━━ EXTRACTED ENTRIES ━━
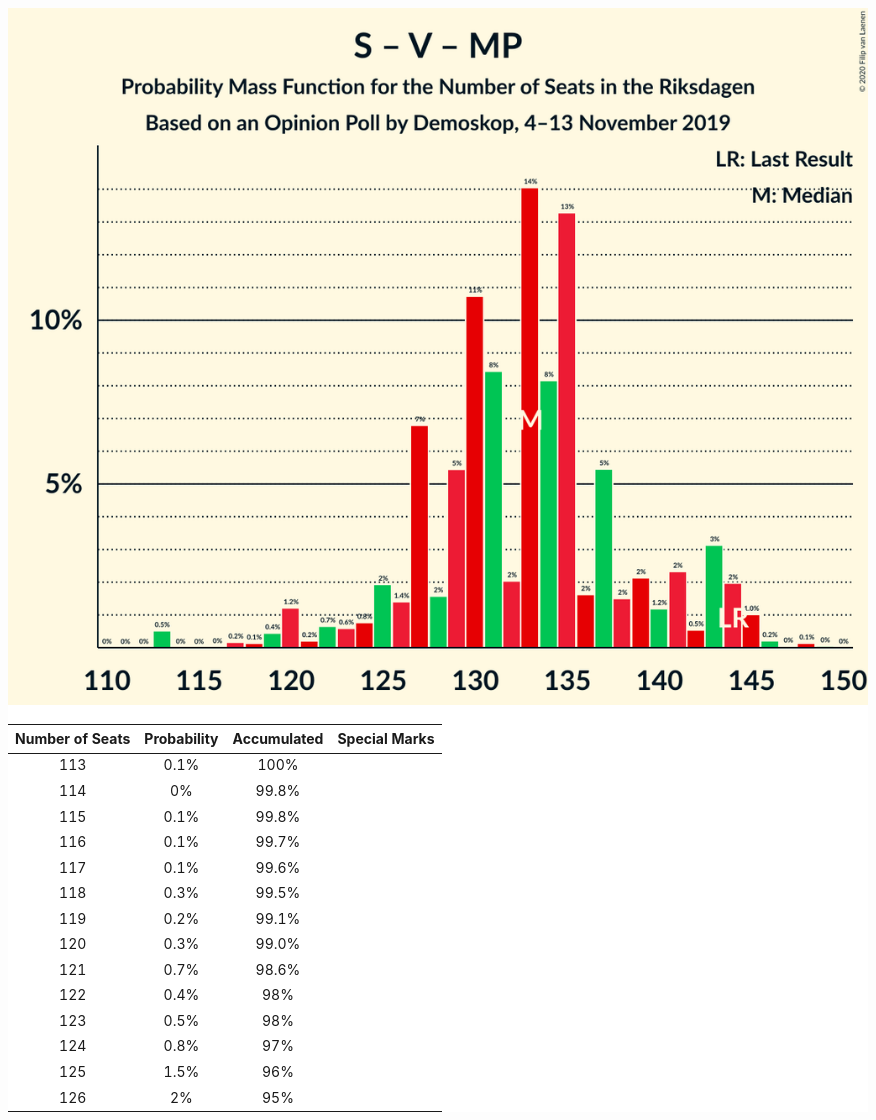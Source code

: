 ![Graph with seats probability mass function not yet produced](2019-11-13-Demoskop-coalitions-seats-pmf-s–v–mp.png "Seats Probability Mass Function")

| Number of Seats | Probability | Accumulated | Special Marks |
|:---------------:|:-----------:|:-----------:|:-------------:|
| 113 | 0.1% | 100% |  |
| 114 | 0% | 99.8% |  |
| 115 | 0.1% | 99.8% |  |
| 116 | 0.1% | 99.7% |  |
| 117 | 0.1% | 99.6% |  |
| 118 | 0.3% | 99.5% |  |
| 119 | 0.2% | 99.1% |  |
| 120 | 0.3% | 99.0% |  |
| 121 | 0.7% | 98.6% |  |
| 122 | 0.4% | 98% |  |
| 123 | 0.5% | 98% |  |
| 124 | 0.8% | 97% |  |
| 125 | 1.5% | 96% |  |
| 126 | 2% | 95% |  |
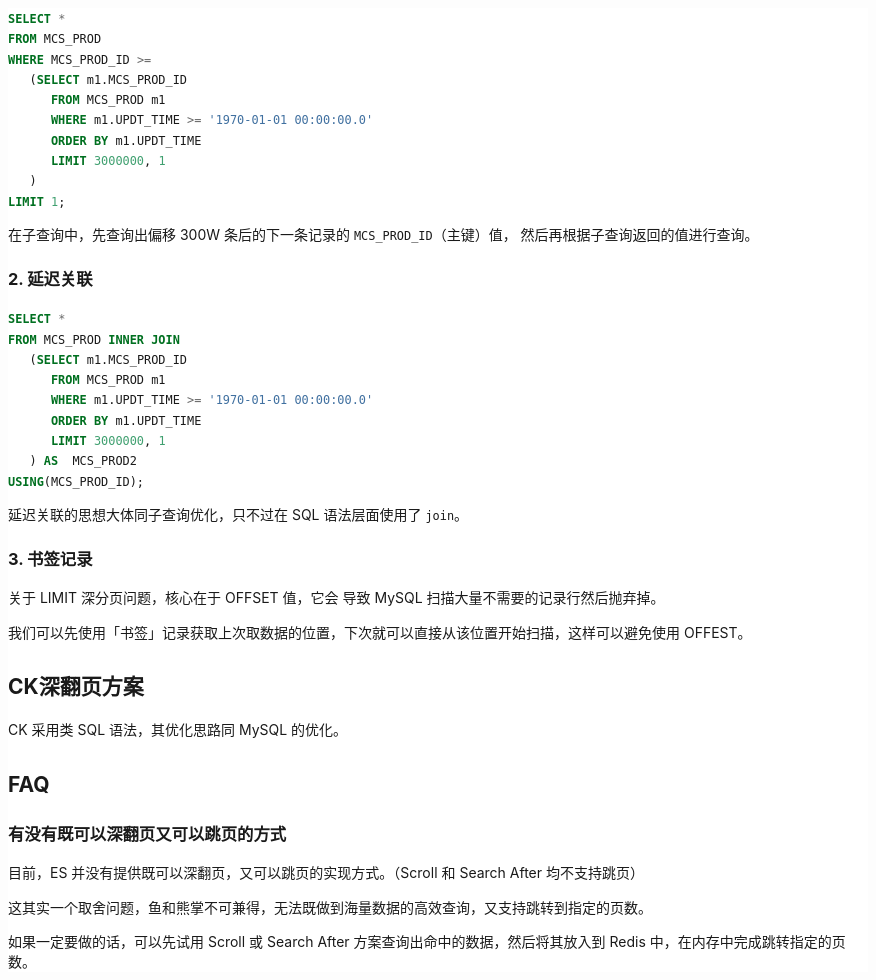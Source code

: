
 ```sql
SELECT * 
FROM MCS_PROD
WHERE MCS_PROD_ID >= 
   (SELECT m1.MCS_PROD_ID 
      FROM MCS_PROD m1 
      WHERE m1.UPDT_TIME >= '1970-01-01 00:00:00.0' 
      ORDER BY m1.UPDT_TIME 
      LIMIT 3000000, 1
   ) 
LIMIT 1;
```

在子查询中，先查询出偏移 300W 条后的下一条记录的 `MCS_PROD_ID`（主键）值，
然后再根据子查询返回的值进行查询。


### 2. 延迟关联


```sql
SELECT *
FROM MCS_PROD INNER JOIN 
   (SELECT m1.MCS_PROD_ID 
      FROM MCS_PROD m1 
      WHERE m1.UPDT_TIME >= '1970-01-01 00:00:00.0' 
      ORDER BY m1.UPDT_TIME 
      LIMIT 3000000, 1
   ) AS  MCS_PROD2 
USING(MCS_PROD_ID);
```

延迟关联的思想大体同子查询优化，只不过在 SQL 语法层面使用了 `join`。



### 3. 书签记录

关于 LIMIT 深分页问题，核心在于 OFFSET 值，它会 导致 MySQL 扫描大量不需要的记录行然后抛弃掉。

我们可以先使用「书签」记录获取上次取数据的位置，下次就可以直接从该位置开始扫描，这样可以避免使用 OFFEST。



## CK深翻页方案

CK 采用类 SQL 语法，其优化思路同 MySQL 的优化。


## FAQ


### 有没有既可以深翻页又可以跳页的方式

目前，ES 并没有提供既可以深翻页，又可以跳页的实现方式。（Scroll 和 Search After 均不支持跳页）


这其实一个取舍问题，鱼和熊掌不可兼得，无法既做到海量数据的高效查询，又支持跳转到指定的页数。


如果一定要做的话，可以先试用 Scroll 或 Search After 方案查询出命中的数据，然后将其放入到 Redis 中，在内存中完成跳转指定的页数。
━━━
TASK STATEMENT:
Make an exact copy of the listing above. Do not include the pictures.

RESPONSE BELOW:
Source code

: ![Graph with seats probability mass function not yet produced](2019-11-13-Demoskop-coalitions-seats-pmf-s–v–mp.png "Seats Probability Mass Function")

| Number of Seats | Probability | Accumulated | Special Marks |
|:---------------:|:-----------:|:-----------:|:-------------:|
| 113 | 0.1% | 100% |  |
| 114 | 0% | 99.8% |  |
| 115 | 0.1% | 99.8% |  |
| 116 | 0.1% | 99.7% |  |
| 117 | 0.1% | 99.6% |  |
| 118 | 0.3% | 99.5% |  |
| 119 | 0.2% | 99.1% |  |
| 120 | 0.3% | 99.0% |  |
| 121 | 0.7% | 98.6% |  |
| 122 | 0.4% | 98% |  |
| 123 | 0.5% | 98% |  |
| 124 | 0.8% | 97% |  |
| 125 | 1.5% | 96% |  |
| 126 | 2% | 95% |  |
Source code

:
 ```sql
SELECT * 
FROM MCS_PROD
WHERE MCS_PROD_ID >= 
   (SELECT m1.MCS_PROD_ID 
      FROM MCS_PROD m1 
      WHERE m1.UPDT_TIME >= '1970-01-01 00:00:00.0' 
      ORDER BY m1.UPDT_TIME 
      LIMIT 3000000, 1
   ) 
LIMIT 1;
```

在子查询中，先查询出偏移 300W 条后的下一条记录的 `MCS_PROD_ID`（主键）值，
然后再根据子查询返回的值进行查询。


### 2. 延迟关联


```sql
SELECT *
FROM MCS_PROD INNER JOIN 
   (SELECT m1.MCS_PROD_ID 
      FROM MCS_PROD m1 
      WHERE m1.UPDT_TIME >= '1970-01-01 00:00:00.0' 
      ORDER BY m1.UPDT_TIME 
      LIMIT 3000000, 1
   ) AS  MCS_PROD2 
USING(MCS_PROD_ID);
```

延迟关联的思想大体同子查询优化，只不过在 SQL 语法层面使用了 `join`。



### 3. 书签记录

关于 LIMIT 深分页问题，核心在于 OFFSET 值，它会 导致 MySQL 扫描大量不需要的记录行然后抛弃掉。

我们可以先使用「书签」记录获取上次取数据的位置，下次就可以直接从该位置开始扫描，这样可以避免使用 OFFEST。



## CK深翻页方案

CK 采用类 SQL 语法，其优化思路同 MySQL 的优化。


## FAQ


### 有没有既可以深翻页又可以跳页的方式

目前，ES 并没有提供既可以深翻页，又可以跳页的实现方式。（Scroll 和 Search After 均不支持跳页）


这其实一个取舍问题，鱼和熊掌不可兼得，无法既做到海量数据的高效查询，又支持跳转到指定的页数。


如果一定要做的话，可以先试用 Scroll 或 Search After 方案查询出命中的数据，然后将其放入到 Redis 中，在内存中完成跳转指定的页数。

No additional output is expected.